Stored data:

+ + +

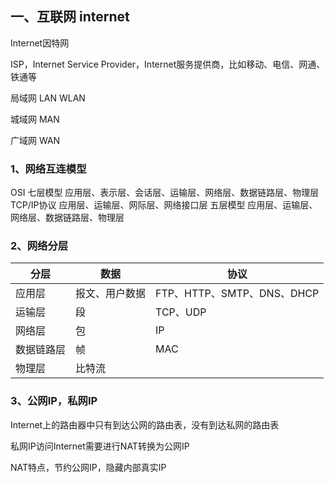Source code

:## 一、互联网 internet

Internet因特网

ISP，Internet Service Provider，Internet服务提供商，比如移动、电信、网通、铁通等

局域网 LAN WLAN

城域网 MAN

广域网 WAN

### 1、网络互连模型

OSI 七层模型  应用层、表示层、会话层、运输层、网络层、数据链路层、物理层
TCP/IP协议   应用层、运输层、网际层、网络接口层
五层模型      应用层、运输层、网络层、数据链路层、物理层

### 2、网络分层

| 分层       | 数据           | 协议                       |
| ---------- | -------------- | -------------------------- |
| 应用层     | 报文、用户数据 | FTP、HTTP、SMTP、DNS、DHCP |
| 运输层     | 段             | TCP、UDP                   |
| 网络层     | 包             | IP                         |
| 数据链路层 | 帧             | MAC                        |
| 物理层     | 比特流         |                            |

### 3、公网IP，私网IP

Internet上的路由器中只有到达公网的路由表，没有到达私网的路由表

私网IP访问Internet需要进行NAT转换为公网IP

NAT特点，节约公网IP，隐藏内部真实IP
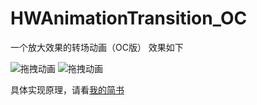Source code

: # HWAnimationTransition_OC
一个放大效果的转场动画（OC版）
效果如下

![拖拽动画](https://github.com/Loveway/HWAnimationTransition_OC/blob/master/pan_oc.gif)
![拖拽动画](https://github.com/Loveway/HWAnimationTransition_OC/blob/master/tap_oc.gif)

具体实现原理，请看[我的简书](http://www.jianshu.com/p/8c29fce5a994)
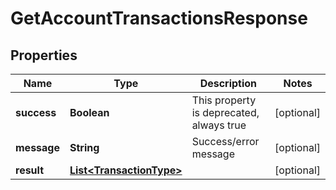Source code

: # GetAccountTransactionsResponse

## Properties
Name | Type | Description | Notes
------------ | ------------- | ------------- | -------------
**success** | **Boolean** | This property is deprecated, always true |  [optional]
**message** | **String** | Success/error message |  [optional]
**result** | [**List&lt;TransactionType&gt;**](TransactionType.md) |  |  [optional]
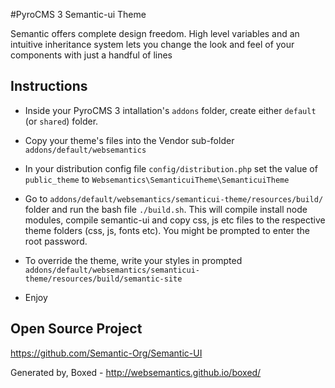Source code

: #PyroCMS 3 Semantic-ui Theme

Semantic offers complete design freedom. High level variables and an intuitive inheritance system lets you change the look and feel of your components with just a handful of lines

## Instructions 

* Inside your PyroCMS 3 intallation's `addons` folder, create either `default` (or `shared`) folder.

* Copy your theme's files into the Vendor sub-folder `addons/default/websemantics`
  
* In your distribution config file `config/distribution.php` set the value of `public_theme` to `Websemantics\SemanticuiTheme\SemanticuiTheme`

* Go to `addons/default/websemantics/semanticui-theme/resources/build/` folder and run the bash file `./build.sh`. This will compile install node modules, compile semantic-ui and copy css, js etc files to the respective theme folders (css, js, fonts etc). You might be prompted to enter the root password.

* To override the theme, write your styles in prompted `addons/default/websemantics/semanticui-theme/resources/build/semantic-site`

* Enjoy

## Open Source Project 

https://github.com/Semantic-Org/Semantic-UI

Generated by, Boxed - http://websemantics.github.io/boxed/
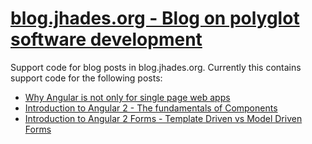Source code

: # [blog.jhades.org - Blog on polyglot software development](http://http://blog.jhades.org/)
Support code for blog posts in blog.jhades.org. Currently this contains support code for the following posts:

- [Why Angular is not only for single page web apps](http://blog.jhades.org/why-angular-is-not-only-for-single-page-web-apps/)
- [Introduction to Angular 2 - The fundamentals of Components](http://blog.jhades.org/introduction-to-angular-2-fundamentals-of-components-events-properties-and-actions/)
- [Introduction to Angular 2 Forms - Template Driven vs Model Driven Forms](http://blog.jhades.org/introduction-to-angular-2-forms-template-driven-vs-model-driven/)
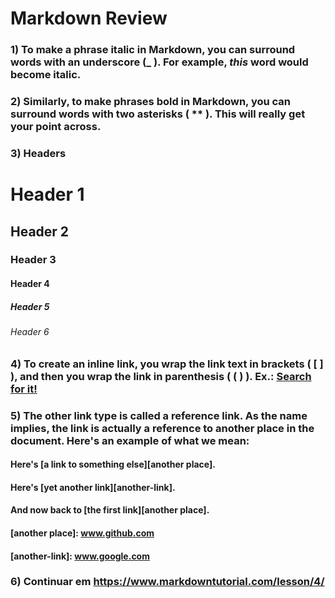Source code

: # Markdown Review

### 1) To make a phrase italic in Markdown, you can surround words with an underscore (_ ). For example, _this_ word would become italic.

### 2) Similarly, to make phrases bold in Markdown, you can surround words with two asterisks ( ** ). This will **really** get your point across.

### 3) Headers
# Header 1
## Header 2
### Header 3
#### Header 4
##### Header 5
###### Header 6

### 4) To create an inline link, you wrap the link text in brackets ( [ ] ), and then you wrap the link in parenthesis ( ( ) ). Ex.: [Search for it!](www.google.com)

### 5) The other link type is called a reference link. As the name implies, the link is actually a reference to another place in the document. Here's an example of what we mean:

#### Here's [a link to something else][another place].
#### Here's [yet another link][another-link].
#### And now back to [the first link][another place].

#### [another place]: www.github.com
#### [another-link]: www.google.com

### 6) Continuar em https://www.markdowntutorial.com/lesson/4/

+ + +

Your task:
In the copy, include no pictures; transcribe every record above verbatim.

Answer:
Source code

:## 一、互联网 internet

Internet因特网

ISP，Internet Service Provider，Internet服务提供商，比如移动、电信、网通、铁通等

局域网 LAN WLAN

城域网 MAN

广域网 WAN

### 1、网络互连模型

OSI 七层模型  应用层、表示层、会话层、运输层、网络层、数据链路层、物理层
TCP/IP协议   应用层、运输层、网际层、网络接口层
五层模型      应用层、运输层、网络层、数据链路层、物理层

### 2、网络分层

| 分层       | 数据           | 协议                       |
| ---------- | -------------- | -------------------------- |
| 应用层     | 报文、用户数据 | FTP、HTTP、SMTP、DNS、DHCP |
| 运输层     | 段             | TCP、UDP                   |
| 网络层     | 包             | IP                         |
| 数据链路层 | 帧             | MAC                        |
| 物理层     | 比特流         |                            |

### 3、公网IP，私网IP

Internet上的路由器中只有到达公网的路由表，没有到达私网的路由表

私网IP访问Internet需要进行NAT转换为公网IP

NAT特点，节约公网IP，隐藏内部真实IP
Source code

: # HWAnimationTransition_OC
一个放大效果的转场动画（OC版）
效果如下

![拖拽动画](https://github.com/Loveway/HWAnimationTransition_OC/blob/master/pan_oc.gif)
![拖拽动画](https://github.com/Loveway/HWAnimationTransition_OC/blob/master/tap_oc.gif)

具体实现原理，请看[我的简书](http://www.jianshu.com/p/8c29fce5a994)
Source code

: # GetAccountTransactionsResponse

## Properties
Name | Type | Description | Notes
------------ | ------------- | ------------- | -------------
**success** | **Boolean** | This property is deprecated, always true |  [optional]
**message** | **String** | Success/error message |  [optional]
**result** | [**List&lt;TransactionType&gt;**](TransactionType.md) |  |  [optional]
Source code

: #PyroCMS 3 Semantic-ui Theme

Semantic offers complete design freedom. High level variables and an intuitive inheritance system lets you change the look and feel of your components with just a handful of lines

## Instructions 

* Inside your PyroCMS 3 intallation's `addons` folder, create either `default` (or `shared`) folder.

* Copy your theme's files into the Vendor sub-folder `addons/default/websemantics`
  
* In your distribution config file `config/distribution.php` set the value of `public_theme` to `Websemantics\SemanticuiTheme\SemanticuiTheme`

* Go to `addons/default/websemantics/semanticui-theme/resources/build/` folder and run the bash file `./build.sh`. This will compile install node modules, compile semantic-ui and copy css, js etc files to the respective theme folders (css, js, fonts etc). You might be prompted to enter the root password.

* To override the theme, write your styles in prompted `addons/default/websemantics/semanticui-theme/resources/build/semantic-site`

* Enjoy

## Open Source Project 

https://github.com/Semantic-Org/Semantic-UI

Generated by, Boxed - http://websemantics.github.io/boxed/
Source code

: # [blog.jhades.org - Blog on polyglot software development](http://http://blog.jhades.org/)
Support code for blog posts in blog.jhades.org. Currently this contains support code for the following posts:

- [Why Angular is not only for single page web apps](http://blog.jhades.org/why-angular-is-not-only-for-single-page-web-apps/)
- [Introduction to Angular 2 - The fundamentals of Components](http://blog.jhades.org/introduction-to-angular-2-fundamentals-of-components-events-properties-and-actions/)
- [Introduction to Angular 2 Forms - Template Driven vs Model Driven Forms](http://blog.jhades.org/introduction-to-angular-2-forms-template-driven-vs-model-driven/)
Source code

: # Markdown Review

### 1) To make a phrase italic in Markdown, you can surround words with an underscore (_ ). For example, _this_ word would become italic.

### 2) Similarly, to make phrases bold in Markdown, you can surround words with two asterisks ( ** ). This will **really** get your point across.

### 3) Headers
# Header 1
## Header 2
### Header 3
#### Header 4
##### Header 5
###### Header 6

### 4) To create an inline link, you wrap the link text in brackets ( [ ] ), and then you wrap the link in parenthesis ( ( ) ). Ex.: [Search for it!](www.google.com)

### 5) The other link type is called a reference link. As the name implies, the link is actually a reference to another place in the document. Here's an example of what we mean:

#### Here's [a link to something else][another place].
#### Here's [yet another link][another-link].
#### And now back to [the first link][another place].

#### [another place]: www.github.com
#### [another-link]: www.google.com

### 6) Continuar em https://www.markdowntutorial.com/lesson/4/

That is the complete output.